Sejauh ini, penerbitan kartu plastic syariah, seperti kartu kredit di Indonesia telah diluncurkan oleh Bank Danamon, yang menggandeng MasterCard menerbitkan DirhamCard dan BII yang memiliki dua produk kartu kredit syariah yakni tipe BII Syariah Card Gold dan Platinum. Sedangkan kartu debit syariah telah banyak dikeluarkan bank-bank atau lembaga yang menggunakan jasa tersebut dan menjadi konsumsi masyarakat yang membutuhkannya, seperti kartu ATM Syariah Plus yang diterbitkan BNI Syariah, Shar-E diterbitkan BMI, sedangkan kartu charge diterbitkan oleh BII Syariah (BII Syariah Card).
 
BAB III PENUTUP 
A. Kesimpulan 
Dari beberapa penjelasan di atas, penulis dapat menarik beberapa kesimpulan, yaitu sebagai berikut:
  1. Pembiayaan merupakan aktifitas bank syariah atau lembaga keuangan syariah non bank dalam menyalurkan dananya kepada pihak-pihak yang membutuhkan dana (nasabah). 
  2. Perusahaan pembiayaan adalah badan usaha di luar bank dan lembaga keuangan bukan bank yang khusus melakukan kegiatan termasuk dalam bidang usaha lembaga pembiayaan. Kegiatan usaha yang dilakukan meliputi: sewa guna usaha, anjak piutang, usaha kartu plastik, dan pembiayaan konsumen.
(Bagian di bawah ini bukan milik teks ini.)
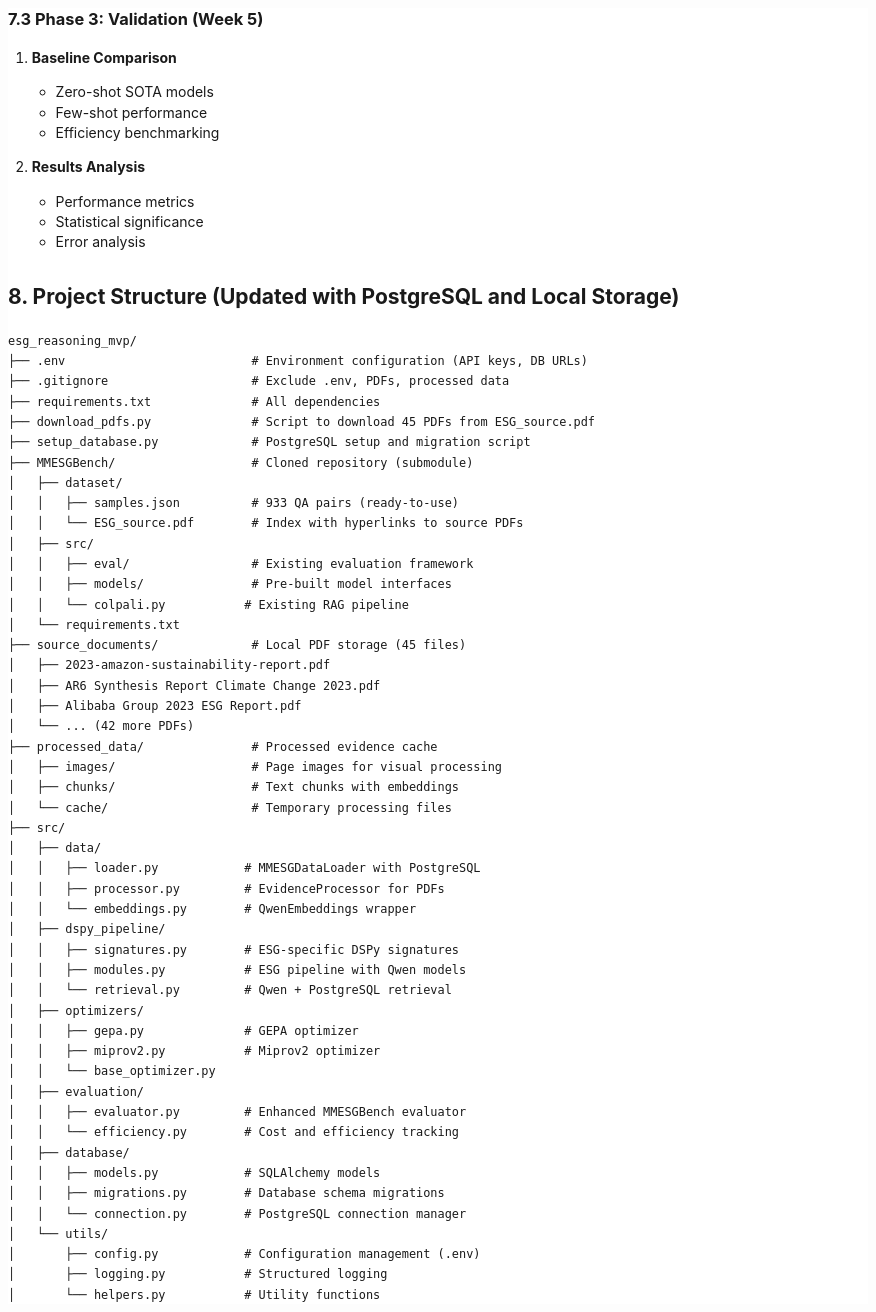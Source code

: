 ### 7.3 Phase 3: Validation (Week 5)

1. **Baseline Comparison**
   - Zero-shot SOTA models
   - Few-shot performance
   - Efficiency benchmarking

2. **Results Analysis**
   - Performance metrics
   - Statistical significance
   - Error analysis

## 8. Project Structure (Updated with PostgreSQL and Local Storage)

```
esg_reasoning_mvp/
├── .env                          # Environment configuration (API keys, DB URLs)
├── .gitignore                    # Exclude .env, PDFs, processed data
├── requirements.txt              # All dependencies
├── download_pdfs.py              # Script to download 45 PDFs from ESG_source.pdf
├── setup_database.py             # PostgreSQL setup and migration script
├── MMESGBench/                   # Cloned repository (submodule)
│   ├── dataset/
│   │   ├── samples.json          # 933 QA pairs (ready-to-use)
│   │   └── ESG_source.pdf        # Index with hyperlinks to source PDFs
│   ├── src/
│   │   ├── eval/                 # Existing evaluation framework
│   │   ├── models/               # Pre-built model interfaces
│   │   └── colpali.py           # Existing RAG pipeline
│   └── requirements.txt
├── source_documents/             # Local PDF storage (45 files)
│   ├── 2023-amazon-sustainability-report.pdf
│   ├── AR6 Synthesis Report Climate Change 2023.pdf
│   ├── Alibaba Group 2023 ESG Report.pdf
│   └── ... (42 more PDFs)
├── processed_data/               # Processed evidence cache
│   ├── images/                   # Page images for visual processing
│   ├── chunks/                   # Text chunks with embeddings
│   └── cache/                    # Temporary processing files
├── src/
│   ├── data/
│   │   ├── loader.py            # MMESGDataLoader with PostgreSQL
│   │   ├── processor.py         # EvidenceProcessor for PDFs
│   │   └── embeddings.py        # QwenEmbeddings wrapper
│   ├── dspy_pipeline/
│   │   ├── signatures.py        # ESG-specific DSPy signatures
│   │   ├── modules.py           # ESG pipeline with Qwen models
│   │   └── retrieval.py         # Qwen + PostgreSQL retrieval
│   ├── optimizers/
│   │   ├── gepa.py              # GEPA optimizer
│   │   ├── miprov2.py           # Miprov2 optimizer
│   │   └── base_optimizer.py
│   ├── evaluation/
│   │   ├── evaluator.py         # Enhanced MMESGBench evaluator
│   │   └── efficiency.py        # Cost and efficiency tracking
│   ├── database/
│   │   ├── models.py            # SQLAlchemy models
│   │   ├── migrations.py        # Database schema migrations
│   │   └── connection.py        # PostgreSQL connection manager
│   └── utils/
│       ├── config.py            # Configuration management (.env)
│       ├── logging.py           # Structured logging
│       └── helpers.py           # Utility functions
```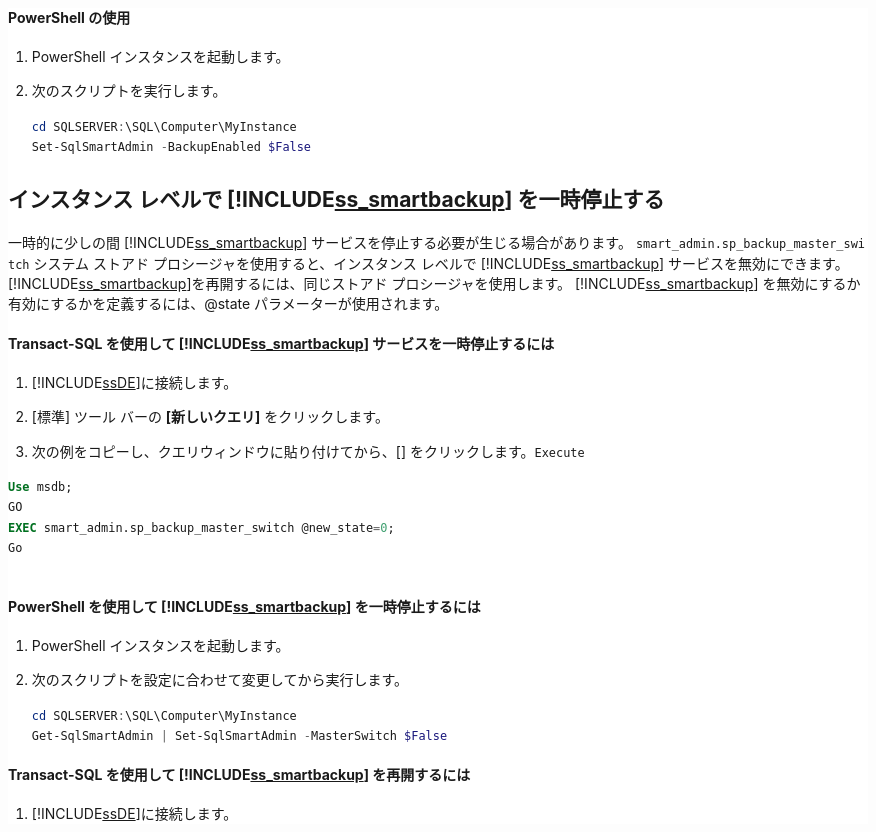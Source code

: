 #### <a name="using-powershell"></a>PowerShell の使用  
  
1.  PowerShell インスタンスを起動します。  
  
2.  次のスクリプトを実行します。  
  
    ```powershell
    cd SQLSERVER:\SQL\Computer\MyInstance
    Set-SqlSmartAdmin -BackupEnabled $False  
    ```  
  
##  <a name="pause-ss_smartbackup-at-the-instance-level"></a><a name="InstancePause"></a> インスタンス レベルで [!INCLUDE[ss_smartbackup](../includes/ss-smartbackup-md.md)] を一時停止する  
 一時的に少しの間 [!INCLUDE[ss_smartbackup](../includes/ss-smartbackup-md.md)] サービスを停止する必要が生じる場合があります。  `smart_admin.sp_backup_master_switch` システム ストアド プロシージャを使用すると、インスタンス レベルで [!INCLUDE[ss_smartbackup](../includes/ss-smartbackup-md.md)] サービスを無効にできます。  [!INCLUDE[ss_smartbackup](../includes/ss-smartbackup-md.md)]を再開するには、同じストアド プロシージャを使用します。 [!INCLUDE[ss_smartbackup](../includes/ss-smartbackup-md.md)] を無効にするか有効にするかを定義するには、@state パラメーターが使用されます。  
  
#### <a name="to-pause-ss_smartbackup-services-using-transact-sql"></a>Transact-SQL を使用して [!INCLUDE[ss_smartbackup](../includes/ss-smartbackup-md.md)] サービスを一時停止するには  
  
1.  [!INCLUDE[ssDE](../includes/ssde-md.md)]に接続します。  
  
2.  [標準] ツール バーの **[新しいクエリ]** をクリックします。  
  
3.  次の例をコピーし、クエリウィンドウに貼り付けてから、[] をクリックします。`Execute`  
  
```sql
Use msdb;  
GO  
EXEC smart_admin.sp_backup_master_switch @new_state=0;  
Go  
  
```  
  
#### <a name="to-pause-ss_smartbackup-using-powershell"></a>PowerShell を使用して [!INCLUDE[ss_smartbackup](../includes/ss-smartbackup-md.md)] を一時停止するには  
  
1.  PowerShell インスタンスを起動します。  
  
2.  次のスクリプトを設定に合わせて変更してから実行します。  
  
    ```powershell
    cd SQLSERVER:\SQL\Computer\MyInstance
    Get-SqlSmartAdmin | Set-SqlSmartAdmin -MasterSwitch $False  
    ```  
  
#### <a name="to-resume-ss_smartbackup-using-transact-sql"></a>Transact-SQL を使用して [!INCLUDE[ss_smartbackup](../includes/ss-smartbackup-md.md)] を再開するには  
  
1.  [!INCLUDE[ssDE](../includes/ssde-md.md)]に接続します。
  3. Pembiayaan berdasarkan prinsip syariah adalah pembiayaan berdasarkan persetujuan atau kesepakatan antara perusahaan pembiayaan dengan pihak lain yang mewajibkan pihak yang dibiayai untutk mengembalikan pembiayaan tersebut dalam jangka waktu tertentu dengan imbalan atau bagi hasil. 
  4. Usaha leasing (sewa guna usaha) dilakukan berdasarkan akad ijarah dan ijarah muntahiyah bi al- Tamlik, anjak piutang dilakukan berdasarkan akad wakalah bil ujrah, pembiayaan konsumen dilakukan berdasarkan akad murabahah, salam dan istishna’, dan usaha kartu plastik syariah dilakukan berdasarkan akad kafalah, qardh, dan ijarah. 
  B. Saran 
“Tidak ada manusia yang sempurna yang melebihi kesempurnaan yang menciptakannya”. Maka dari itu, kami sebagai penyususn makalah ini mengharapkan adanya kontribusi positif dari semua pihak khususnya dosen pengampu matakuliah ini untuk memberikan penilaian dan penyempurnaan terhadap kekurangan-kekurangan yang terdapat dalam makalah kami ini. Akhirnya penulis berharap, semoga makalah ini bermanfaat bagi kita semua, khususnya para mahasiswa yang sedang menempuh perkuliahan, sehingga makalah ini menjadi bahan rujukan dan dipergunakan dengan baik. 

Daftar Pustaka 
Soemitra, Andri. Bank dan Lembaga Keuangan Syariah. Jakarta: Kencana, 2010. 
Karim, Adiwarman A. Bank Islam Analisis Fiqih dan Keuangan. Jakarta: Rajawali Pers, 2009. Ismail, Drs. MBA., Ak. Perbankan Syariah. Jakarta: Kencana, 2011.